Tackling Australian policy’s ‘trauma zone’
It’s been a case of one step forward, two steps back, for Australia’s climate policy in recent times. It’s up to the next parliament to get things moving, Paul Burke writes. This post originally appeared on the APPS Policy Forum blog.
Australia has taken a substantial step backward on climate policy during this term of Parliament. Terminating the carbon price left us without a credible policy to achieve long-term emissions reductions. After a period of decline, emissions are on the rise again.
With a new Parliament about to be elected, the risk is that Australia drags its feet on climate action rather than taking the opportunities for policy reform that are available to us.
The brightest spot is probably that renewables have now been quite widely embraced. An important step in this process was last year’s resolution of disagreements over the renewable energy target. The major parties agreed to a revised target to ensure that more than 20 per cent of Australia’s electricity will come from renewables by 2020. Renewables are popular among the electorate.
There are also some signs of a potential for convergence in emissions policy. There is speculation that the Coalition Government’s emissions safeguard mechanism could one day be tightened to form an emissions trading scheme, although no commitments have been given as yet. The Labor Opposition is promising not one but two emissions trading schemes.
It is clear that the Government’s Direct Action scheme – subsidy payments to induce emissions reductions – is not up to the job of decarbonising Australia’s economy. A key problem is that some of the funding is flowing to projects that would have happened even without a subsidy. Another problem is that the scheme has to date not been able to incentivise many types of emissions reductions, including from electricity generators. The scheme also creates a fiscal burden at a time when we are trying to get our budget deficit under control.
Economists typically recommend a carbon price as the best approach to reducing emissions. In the words of William Nordhaus of Yale University, “Whether someone is serious about tackling the global warming problem can be readily gauged by listening to what he or she says about the carbon price”.
The Greens score highest on this front, promising a “strong, effective price on carbon”. On this issue, they are in the same camp as the World Bank, International Monetary Fund, and International Energy Agency.

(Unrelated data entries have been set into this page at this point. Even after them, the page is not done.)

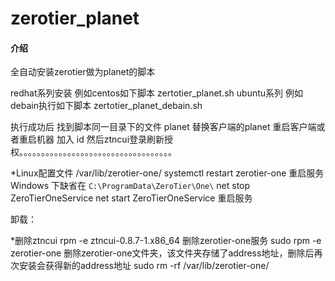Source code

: # zerotier_planet

#### 介绍
全自动安装zerotier做为planet的脚本

redhat系列安装 例如centos如下脚本
zertotier_planet.sh
ubuntu系列 例如debain执行如下脚本
zertotier_planet_debain.sh

执行成功后 找到脚本同一目录下的文件 planet
替换客户端的planet 
重启客户端或者重启机器
加入 id
然后ztncui登录刷新授权。。。。。。。。。。。。。。。。。。。。。。。。。。。。。。。。。。。


*Linux配置文件 /var/lib/zerotier-one/
systemctl restart zerotier-one  重启服务
Windows 下缺省在 `C:\ProgramData\ZeroTier\One\`
net stop ZeroTierOneService
net start ZeroTierOneService  重启服务

卸载：

*删除ztncui
rpm -e ztncui-0.8.7-1.x86_64
删除zerotier-one服务
sudo rpm -e zerotier-one
删除zerotier-one文件夹，该文件夹存储了address地址，删除后再次安装会获得新的address地址
sudo rm -rf /var/lib/zerotier-one/

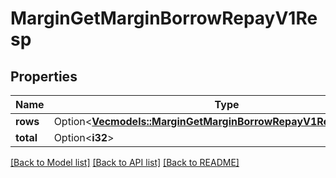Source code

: # MarginGetMarginBorrowRepayV1Resp

## Properties

Name | Type | Description | Notes
------------ | ------------- | ------------- | -------------
**rows** | Option<[**Vec<models::MarginGetMarginBorrowRepayV1RespRowsInner>**](MarginGetMarginBorrowRepayV1Resp_rows_inner.md)> |  | [optional]
**total** | Option<**i32**> |  | [optional]

[[Back to Model list]](../README.md#documentation-for-models) [[Back to API list]](../README.md#documentation-for-api-endpoints) [[Back to README]](../README.md)


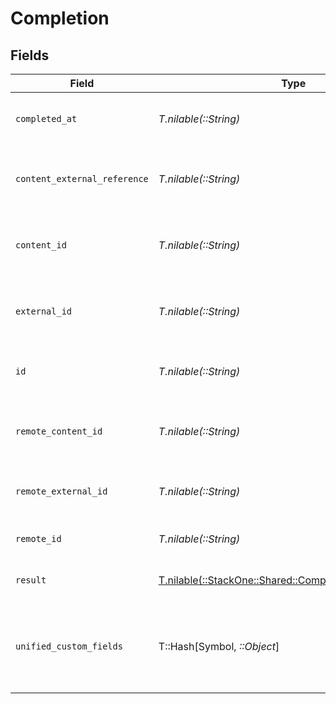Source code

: # Completion


## Fields

| Field                                                                                                    | Type                                                                                                     | Required                                                                                                 | Description                                                                                              | Example                                                                                                  |
| -------------------------------------------------------------------------------------------------------- | -------------------------------------------------------------------------------------------------------- | -------------------------------------------------------------------------------------------------------- | -------------------------------------------------------------------------------------------------------- | -------------------------------------------------------------------------------------------------------- |
| `completed_at`                                                                                           | *T.nilable(::String)*                                                                                    | :heavy_minus_sign:                                                                                       | The date the content was completed                                                                       | 2021-07-21T14:00:00.000Z                                                                                 |
| `content_external_reference`                                                                             | *T.nilable(::String)*                                                                                    | :heavy_minus_sign:                                                                                       | The external ID associated with this content                                                             | SOFTWARE-ENG-LV1-TRAINING-VIDEO-1-CONTENT                                                                |
| `content_id`                                                                                             | *T.nilable(::String)*                                                                                    | :heavy_minus_sign:                                                                                       | The content ID associated with this completion                                                           | 16873-ENG-VIDEO-1                                                                                        |
| `external_id`                                                                                            | *T.nilable(::String)*                                                                                    | :heavy_minus_sign:                                                                                       | The external ID associated with this completion                                                          | SOFTWARE-ENG-LV1-TRAINING-VIDEO-1-COMPLETION                                                             |
| `id`                                                                                                     | *T.nilable(::String)*                                                                                    | :heavy_minus_sign:                                                                                       | The ID associated with this completion                                                                   | 123456                                                                                                   |
| `remote_content_id`                                                                                      | *T.nilable(::String)*                                                                                    | :heavy_minus_sign:                                                                                       | Provider's unique identifier of the completion                                                           | e3cb75bf-aa84-466e-a6c1-b8322b257a48                                                                     |
| `remote_external_id`                                                                                     | *T.nilable(::String)*                                                                                    | :heavy_minus_sign:                                                                                       | Provider's unique identifier of the content                                                              | e3cb75bf-aa84-466e-a6c1-b8322b257a48                                                                     |
| `remote_id`                                                                                              | *T.nilable(::String)*                                                                                    | :heavy_minus_sign:                                                                                       | Provider's unique identifier                                                                             | 8187e5da-dc77-475e-9949-af0f1fa4e4e3                                                                     |
| `result`                                                                                                 | [T.nilable(::StackOne::Shared::CompletionSchemasResult)](../../models/shared/completionschemasresult.md) | :heavy_minus_sign:                                                                                       | The result of the completion                                                                             |                                                                                                          |
| `unified_custom_fields`                                                                                  | T::Hash[Symbol, *::Object*]                                                                              | :heavy_minus_sign:                                                                                       | Custom Unified Fields configured in your StackOne project                                                | {<br/>"my_project_custom_field_1": "REF-1236",<br/>"my_project_custom_field_2": "some other value"<br/>} |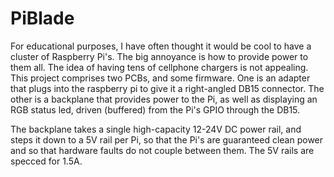 # PiBlade

For educational purposes, I have often thought it would be cool to have a cluster of Raspberry Pi's. The big annoyance is how to provide power to them all. The idea of having tens of cellphone chargers is not appealing. This project comprises two PCBs, and some firmware. One is an adapter that plugs into the raspberry pi to give it a right-angled DB15 connector. The other is a backplane that provides power to the Pi, as well as displaying an RGB status led, driven (buffered) from the Pi's GPIO through the DB15.

The backplane takes a single high-capacity 12-24V DC power rail, and steps it down to a 5V rail per Pi, so that the Pi's are guaranteed clean power and so that hardware faults do not couple between them. The 5V rails are specced for 1.5A.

Labor is notably more ambitious than the Coalition on climate, proposing emissions reductions of 45 per cent from the 2005 level by 2030. The Coalition’s commitment is a 26–28 per cent reduction. Labor also has targets of reaching 50 per cent renewables by 2030, and net zero emissions by 2050. Labor’s proposed return to emissions trading is, however, rather light-touch – with large roles for obligation-free baselines and cheap international permits.
How the Coalition intends to achieve long-term emissions reductions is yet to be fully explained, with the important decisions likely to be left until after a climate policy review slated for 2017. Australia has already had many reviews on climate policy, and there are costs associated with policy delay. The Coalition has yet to signal any change to its position on carbon pricing.
Regardless of who wins the 2016 election, Australia has much to gain from a change of gear on climate policy. The policy flips and arguments of recent years have introduced substantial uncertainty for investors. An area that offers so much opportunity has become the trauma zone of Australian policy.
At the global level, innovation in clean-energy technologies is proceeding quickly, from solar panels to electric vehicles. If our policy settings are right, Australia could achieve substantial emission reductions in a way that delivers exciting benefits for the Australian economy. The task awaiting the next Parliament is an important one.